### Problem to solve
Pick each line containing "style" out of the records.
..........
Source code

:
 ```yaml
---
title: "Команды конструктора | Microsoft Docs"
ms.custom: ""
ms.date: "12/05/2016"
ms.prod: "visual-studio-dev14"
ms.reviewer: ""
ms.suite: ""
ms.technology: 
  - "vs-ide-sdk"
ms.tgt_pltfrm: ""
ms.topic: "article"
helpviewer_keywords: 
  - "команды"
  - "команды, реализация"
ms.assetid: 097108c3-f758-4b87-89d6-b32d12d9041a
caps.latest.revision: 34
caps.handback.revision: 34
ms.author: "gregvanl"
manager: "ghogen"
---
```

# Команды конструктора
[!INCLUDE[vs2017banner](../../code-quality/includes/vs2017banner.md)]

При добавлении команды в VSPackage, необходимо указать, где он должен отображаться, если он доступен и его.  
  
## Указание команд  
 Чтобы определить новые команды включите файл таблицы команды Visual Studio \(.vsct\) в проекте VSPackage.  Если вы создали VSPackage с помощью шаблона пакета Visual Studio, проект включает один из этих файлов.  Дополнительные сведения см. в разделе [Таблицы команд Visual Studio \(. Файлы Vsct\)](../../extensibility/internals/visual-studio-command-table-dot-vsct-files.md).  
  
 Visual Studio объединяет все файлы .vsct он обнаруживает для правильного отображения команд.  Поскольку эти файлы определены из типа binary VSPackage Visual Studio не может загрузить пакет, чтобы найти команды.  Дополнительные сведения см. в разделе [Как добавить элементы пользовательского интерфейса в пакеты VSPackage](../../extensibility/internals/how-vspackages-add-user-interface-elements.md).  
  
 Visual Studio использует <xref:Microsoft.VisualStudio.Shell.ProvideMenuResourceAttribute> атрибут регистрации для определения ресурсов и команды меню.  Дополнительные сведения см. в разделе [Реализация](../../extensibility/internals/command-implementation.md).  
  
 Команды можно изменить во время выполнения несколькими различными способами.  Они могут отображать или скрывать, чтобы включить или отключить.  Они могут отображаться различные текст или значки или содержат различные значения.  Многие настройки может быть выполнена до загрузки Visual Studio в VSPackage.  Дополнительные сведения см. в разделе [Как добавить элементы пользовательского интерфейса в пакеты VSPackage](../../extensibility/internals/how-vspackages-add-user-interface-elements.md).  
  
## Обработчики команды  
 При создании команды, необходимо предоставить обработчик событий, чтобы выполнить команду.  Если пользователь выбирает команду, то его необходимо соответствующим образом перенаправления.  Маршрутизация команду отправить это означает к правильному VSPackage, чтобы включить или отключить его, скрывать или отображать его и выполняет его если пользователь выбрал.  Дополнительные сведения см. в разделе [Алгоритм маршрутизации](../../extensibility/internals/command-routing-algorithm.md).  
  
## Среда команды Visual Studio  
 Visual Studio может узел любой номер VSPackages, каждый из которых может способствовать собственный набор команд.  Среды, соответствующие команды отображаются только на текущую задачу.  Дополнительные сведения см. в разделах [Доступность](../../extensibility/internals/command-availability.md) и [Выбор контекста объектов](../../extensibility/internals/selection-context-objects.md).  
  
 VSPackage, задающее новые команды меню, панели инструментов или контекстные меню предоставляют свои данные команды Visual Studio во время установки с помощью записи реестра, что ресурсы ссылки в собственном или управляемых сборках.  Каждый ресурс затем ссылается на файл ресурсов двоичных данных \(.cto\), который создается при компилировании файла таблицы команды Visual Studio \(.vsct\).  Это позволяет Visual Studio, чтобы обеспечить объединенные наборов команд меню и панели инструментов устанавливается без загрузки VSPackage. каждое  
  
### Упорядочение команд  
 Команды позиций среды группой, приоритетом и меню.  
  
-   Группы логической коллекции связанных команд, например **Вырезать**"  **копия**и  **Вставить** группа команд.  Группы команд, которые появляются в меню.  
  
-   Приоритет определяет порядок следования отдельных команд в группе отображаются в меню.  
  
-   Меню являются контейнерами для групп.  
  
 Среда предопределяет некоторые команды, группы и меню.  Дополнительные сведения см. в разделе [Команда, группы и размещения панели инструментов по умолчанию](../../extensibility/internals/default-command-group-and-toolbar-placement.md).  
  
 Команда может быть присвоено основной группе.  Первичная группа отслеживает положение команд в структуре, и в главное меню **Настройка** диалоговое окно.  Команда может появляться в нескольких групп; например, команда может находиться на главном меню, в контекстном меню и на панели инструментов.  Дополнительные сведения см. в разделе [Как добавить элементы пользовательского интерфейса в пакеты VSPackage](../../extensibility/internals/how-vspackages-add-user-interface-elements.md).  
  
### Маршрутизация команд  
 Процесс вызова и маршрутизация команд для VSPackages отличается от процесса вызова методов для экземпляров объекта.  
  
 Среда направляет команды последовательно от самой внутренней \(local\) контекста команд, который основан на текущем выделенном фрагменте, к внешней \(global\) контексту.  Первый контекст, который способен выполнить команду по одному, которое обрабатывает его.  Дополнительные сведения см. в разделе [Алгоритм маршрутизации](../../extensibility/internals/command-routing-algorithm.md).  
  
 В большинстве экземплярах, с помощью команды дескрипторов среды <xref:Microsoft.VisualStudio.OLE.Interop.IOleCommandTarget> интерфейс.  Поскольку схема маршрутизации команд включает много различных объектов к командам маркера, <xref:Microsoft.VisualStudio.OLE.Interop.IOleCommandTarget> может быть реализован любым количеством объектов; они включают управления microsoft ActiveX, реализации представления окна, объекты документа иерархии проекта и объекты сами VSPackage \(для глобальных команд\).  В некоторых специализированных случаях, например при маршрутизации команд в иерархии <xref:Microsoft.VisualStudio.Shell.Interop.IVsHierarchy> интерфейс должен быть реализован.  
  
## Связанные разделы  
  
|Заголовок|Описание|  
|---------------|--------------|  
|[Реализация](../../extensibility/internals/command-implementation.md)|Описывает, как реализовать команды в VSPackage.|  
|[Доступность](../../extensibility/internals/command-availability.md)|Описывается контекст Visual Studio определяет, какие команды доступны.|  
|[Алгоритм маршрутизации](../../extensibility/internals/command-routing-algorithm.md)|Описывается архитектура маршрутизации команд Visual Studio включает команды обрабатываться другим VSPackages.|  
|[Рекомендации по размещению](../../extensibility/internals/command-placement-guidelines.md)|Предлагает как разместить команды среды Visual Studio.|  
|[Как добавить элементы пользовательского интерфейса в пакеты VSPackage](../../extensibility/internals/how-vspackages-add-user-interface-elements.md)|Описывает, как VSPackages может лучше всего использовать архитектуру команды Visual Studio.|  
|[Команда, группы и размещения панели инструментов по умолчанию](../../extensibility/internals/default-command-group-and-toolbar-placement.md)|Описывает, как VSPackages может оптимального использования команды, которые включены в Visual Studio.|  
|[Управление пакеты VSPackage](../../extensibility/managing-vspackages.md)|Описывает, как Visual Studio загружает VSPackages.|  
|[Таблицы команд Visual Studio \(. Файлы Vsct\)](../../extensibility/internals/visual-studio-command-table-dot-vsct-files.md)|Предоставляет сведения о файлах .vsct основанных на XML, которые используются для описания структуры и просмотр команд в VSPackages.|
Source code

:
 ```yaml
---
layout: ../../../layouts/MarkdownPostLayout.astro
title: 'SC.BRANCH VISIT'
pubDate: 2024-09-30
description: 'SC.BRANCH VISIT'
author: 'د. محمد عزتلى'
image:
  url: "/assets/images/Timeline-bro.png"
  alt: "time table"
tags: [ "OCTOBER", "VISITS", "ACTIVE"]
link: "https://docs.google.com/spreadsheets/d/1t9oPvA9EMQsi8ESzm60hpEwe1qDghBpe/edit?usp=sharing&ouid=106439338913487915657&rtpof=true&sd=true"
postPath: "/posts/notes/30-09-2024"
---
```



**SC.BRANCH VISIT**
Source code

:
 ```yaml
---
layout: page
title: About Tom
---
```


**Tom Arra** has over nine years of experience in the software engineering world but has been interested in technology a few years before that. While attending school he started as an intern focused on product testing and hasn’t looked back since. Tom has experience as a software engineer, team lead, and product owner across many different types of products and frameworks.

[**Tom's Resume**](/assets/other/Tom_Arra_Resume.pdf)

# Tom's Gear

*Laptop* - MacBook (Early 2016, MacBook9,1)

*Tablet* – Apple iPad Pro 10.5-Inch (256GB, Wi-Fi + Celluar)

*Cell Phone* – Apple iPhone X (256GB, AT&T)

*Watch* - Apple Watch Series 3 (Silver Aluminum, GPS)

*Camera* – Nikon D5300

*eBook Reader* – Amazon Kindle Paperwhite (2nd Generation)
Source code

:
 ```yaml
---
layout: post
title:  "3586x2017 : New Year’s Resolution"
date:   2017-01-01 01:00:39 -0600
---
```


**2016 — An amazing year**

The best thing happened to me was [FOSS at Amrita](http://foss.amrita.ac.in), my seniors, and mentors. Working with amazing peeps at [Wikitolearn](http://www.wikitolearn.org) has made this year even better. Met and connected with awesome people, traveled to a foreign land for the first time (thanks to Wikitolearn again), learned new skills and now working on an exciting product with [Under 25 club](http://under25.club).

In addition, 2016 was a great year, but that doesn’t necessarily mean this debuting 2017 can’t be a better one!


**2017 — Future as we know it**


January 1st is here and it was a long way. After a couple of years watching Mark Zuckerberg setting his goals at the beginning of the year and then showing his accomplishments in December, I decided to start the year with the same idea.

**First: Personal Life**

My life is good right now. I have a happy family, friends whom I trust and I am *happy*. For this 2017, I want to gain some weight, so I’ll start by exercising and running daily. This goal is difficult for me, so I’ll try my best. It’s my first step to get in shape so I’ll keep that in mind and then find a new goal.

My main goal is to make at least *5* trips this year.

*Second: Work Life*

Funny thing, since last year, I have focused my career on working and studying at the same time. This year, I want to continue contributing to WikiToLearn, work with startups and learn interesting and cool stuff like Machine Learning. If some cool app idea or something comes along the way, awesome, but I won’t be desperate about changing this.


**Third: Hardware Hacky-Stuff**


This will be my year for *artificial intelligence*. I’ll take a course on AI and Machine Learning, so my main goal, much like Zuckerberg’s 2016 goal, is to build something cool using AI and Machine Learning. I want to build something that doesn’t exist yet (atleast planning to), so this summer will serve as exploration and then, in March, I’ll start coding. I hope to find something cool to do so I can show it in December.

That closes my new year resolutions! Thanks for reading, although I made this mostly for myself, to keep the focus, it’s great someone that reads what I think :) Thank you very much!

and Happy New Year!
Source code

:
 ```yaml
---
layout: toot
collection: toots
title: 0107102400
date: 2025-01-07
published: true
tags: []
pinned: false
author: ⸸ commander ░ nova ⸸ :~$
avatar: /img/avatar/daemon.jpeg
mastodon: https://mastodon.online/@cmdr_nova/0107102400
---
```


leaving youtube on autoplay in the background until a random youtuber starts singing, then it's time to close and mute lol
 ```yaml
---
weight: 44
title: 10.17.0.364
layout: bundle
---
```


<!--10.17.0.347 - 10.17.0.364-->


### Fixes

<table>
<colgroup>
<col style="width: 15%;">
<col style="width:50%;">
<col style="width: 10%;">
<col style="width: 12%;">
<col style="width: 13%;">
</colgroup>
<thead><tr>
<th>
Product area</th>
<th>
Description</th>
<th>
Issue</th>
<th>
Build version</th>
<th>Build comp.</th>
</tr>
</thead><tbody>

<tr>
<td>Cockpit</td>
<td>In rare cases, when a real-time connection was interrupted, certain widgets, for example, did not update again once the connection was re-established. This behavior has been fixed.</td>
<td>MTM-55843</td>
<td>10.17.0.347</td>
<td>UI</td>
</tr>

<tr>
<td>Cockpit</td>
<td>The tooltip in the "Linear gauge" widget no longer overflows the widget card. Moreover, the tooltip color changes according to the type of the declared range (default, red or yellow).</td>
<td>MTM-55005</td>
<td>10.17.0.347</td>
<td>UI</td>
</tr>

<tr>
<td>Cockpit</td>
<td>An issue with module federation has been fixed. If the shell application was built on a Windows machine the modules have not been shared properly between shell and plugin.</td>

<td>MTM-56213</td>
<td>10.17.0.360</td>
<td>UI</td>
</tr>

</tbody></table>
..........
### Written answer
<col style="width: 15%;">
<col style="width:50%;">
<col style="width: 10%;">
<col style="width: 12%;">
<col style="width: 13%;">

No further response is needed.